Postcolonial experts have got the prestige without the effort or stigma of imperialism. Their implicit denial of the difference between cultures is the new mass brand of international intervention. Their policy fails but no one notices. There are no credible monitoring bodies and there is no one to take formal responsibility. Individual officers are never in any one place and rarely in any one organization long enough to be adequately assessed. The colonial enterprise could by judged by the security or revenue it delivered, but neocolonialists have no such performance criteria. In fact their very uselessness benefits them. By avoiding any serious action or judgement they, unlike their colonial predecessors, are able to escape accusations of racism, exploitation, and oppression.

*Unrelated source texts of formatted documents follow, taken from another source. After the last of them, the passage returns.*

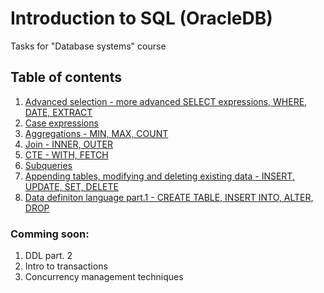 # Introduction to SQL (OracleDB)
Tasks for "Database systems" course

## Table of contents
1. [Advanced selection - more advanced SELECT expressions, WHERE, DATE, EXTRACT](https://github.com/jedrzejkopiszka/Introduction_to_SQL/blob/main/advanced_selection.sql)
1. [Case expressions](https://github.com/jedrzejkopiszka/Introduction_to_SQL/blob/main/case_expression.sql)
1. [Aggregations - MIN, MAX, COUNT](https://github.com/jedrzejkopiszka/Introduction_to_SQL/blob/main/aggregations.sql)
1. [Join - INNER, OUTER](https://github.com/jedrzejkopiszka/Introduction_to_SQL/blob/main/join.sql)
1. [CTE - WITH, FETCH](https://github.com/jedrzejkopiszka/Introduction_to_SQL/blob/main/cte.sql)
1. [Subqueries](https://github.com/jedrzejkopiszka/Introduction_to_SQL/blob/main/subqueries.sql)
1. [Appending tables, modifying and deleting existing data - INSERT, UPDATE, SET, DELETE](https://github.com/jedrzejkopiszka/Introduction_to_SQL/blob/main/new_data.sql)
1. [Data definiton language part.1 - CREATE TABLE, INSERT INTO, ALTER, DROP](https://github.com/jedrzejkopiszka/Introduction_to_SQL/blob/main/ddl_1.sql)

### Comming soon:
1. DDL part. 2
1. Intro to transactions
1. Concurrency management techniques
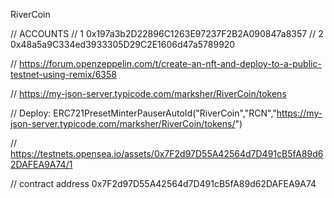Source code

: RiverCoin

// ACCOUNTS
// 1 0x197a3b2D22896C1263E97237F2B2A090847a8357
// 2 0x48a5a9C334ed3933305D29C2E1606d47a5789920

// https://forum.openzeppelin.com/t/create-an-nft-and-deploy-to-a-public-testnet-using-remix/6358

// https://my-json-server.typicode.com/marksher/RiverCoin/tokens

// Deploy: ERC721PresetMinterPauserAutoId("RiverCoin","RCN","https://my-json-server.typicode.com/marksher/RiverCoin/tokens/")

// https://testnets.opensea.io/assets/0x7F2d97D55A42564d7D491cB5fA89d62DAFEA9A74/1

// contract address 0x7F2d97D55A42564d7D491cB5fA89d62DAFEA9A74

Perhaps it is because no one requires more than a charming illusion of action in the developing world. If the policy makers know little about the Afghans, the public knows even less, and few care about policy failure when the effects are felt only in Afghanistan
One could question the dynamics of a market-culture in which such "heroic" tales find so many eager ears and willing hearts, but nothing changes. That the story becomes first of all indissociable from its teller, so it is no longer the story that speaks but the hero who is praised (or what amounts to the same thing, called "crazy" in jealous, timid or skeptical tones, etc). A simple theory of coercion, "liberal guilt" or "liberal tourism/escapism" would probably suffice, combined with an analysis of imbalance in real (democratic) power. But the conglomeration of the message forces is vulgar and simple, and ultimately not very interesting. Which is why we should appreciate testimonies like this – they do speak, as the phrase goes, with "rare honesty," however iconographically-inclined – but not place any more faith in them than in the next guy with a writing implement.

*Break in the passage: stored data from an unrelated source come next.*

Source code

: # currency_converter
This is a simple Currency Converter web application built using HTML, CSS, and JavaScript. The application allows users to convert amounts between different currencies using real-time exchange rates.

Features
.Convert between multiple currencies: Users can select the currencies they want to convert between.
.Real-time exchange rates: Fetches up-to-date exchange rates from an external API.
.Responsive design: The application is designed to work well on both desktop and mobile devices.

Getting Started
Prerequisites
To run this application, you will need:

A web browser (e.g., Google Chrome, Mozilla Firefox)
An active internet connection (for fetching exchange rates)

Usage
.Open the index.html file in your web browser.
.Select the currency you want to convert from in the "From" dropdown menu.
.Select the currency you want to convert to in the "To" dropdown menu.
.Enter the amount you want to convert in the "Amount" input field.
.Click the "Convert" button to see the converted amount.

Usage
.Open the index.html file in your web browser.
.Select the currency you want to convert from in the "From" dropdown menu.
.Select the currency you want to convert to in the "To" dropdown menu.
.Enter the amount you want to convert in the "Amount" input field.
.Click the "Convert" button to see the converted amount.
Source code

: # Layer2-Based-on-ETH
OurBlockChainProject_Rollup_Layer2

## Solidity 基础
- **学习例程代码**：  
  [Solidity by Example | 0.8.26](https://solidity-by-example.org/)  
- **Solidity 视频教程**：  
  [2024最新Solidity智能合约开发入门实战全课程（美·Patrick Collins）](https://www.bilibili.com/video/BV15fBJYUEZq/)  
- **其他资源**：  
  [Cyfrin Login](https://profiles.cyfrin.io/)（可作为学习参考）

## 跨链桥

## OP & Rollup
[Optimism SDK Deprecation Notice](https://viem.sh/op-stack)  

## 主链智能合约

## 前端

We should resist making them into icons, citing them merely at dinner parties. It is the testimony itself that counts. To recall what such writers as Josipovici or Derrida/Blanchot have shown us about testimony; that its condition of possibility belongs to literature itself.
IMproPRieTies again:
The point is not that we should trust mavericks...more, but rather that we should trust the intimately familiarized reporters and anchors of standard media less. The presence of institutional canons of credibility should be a red flag.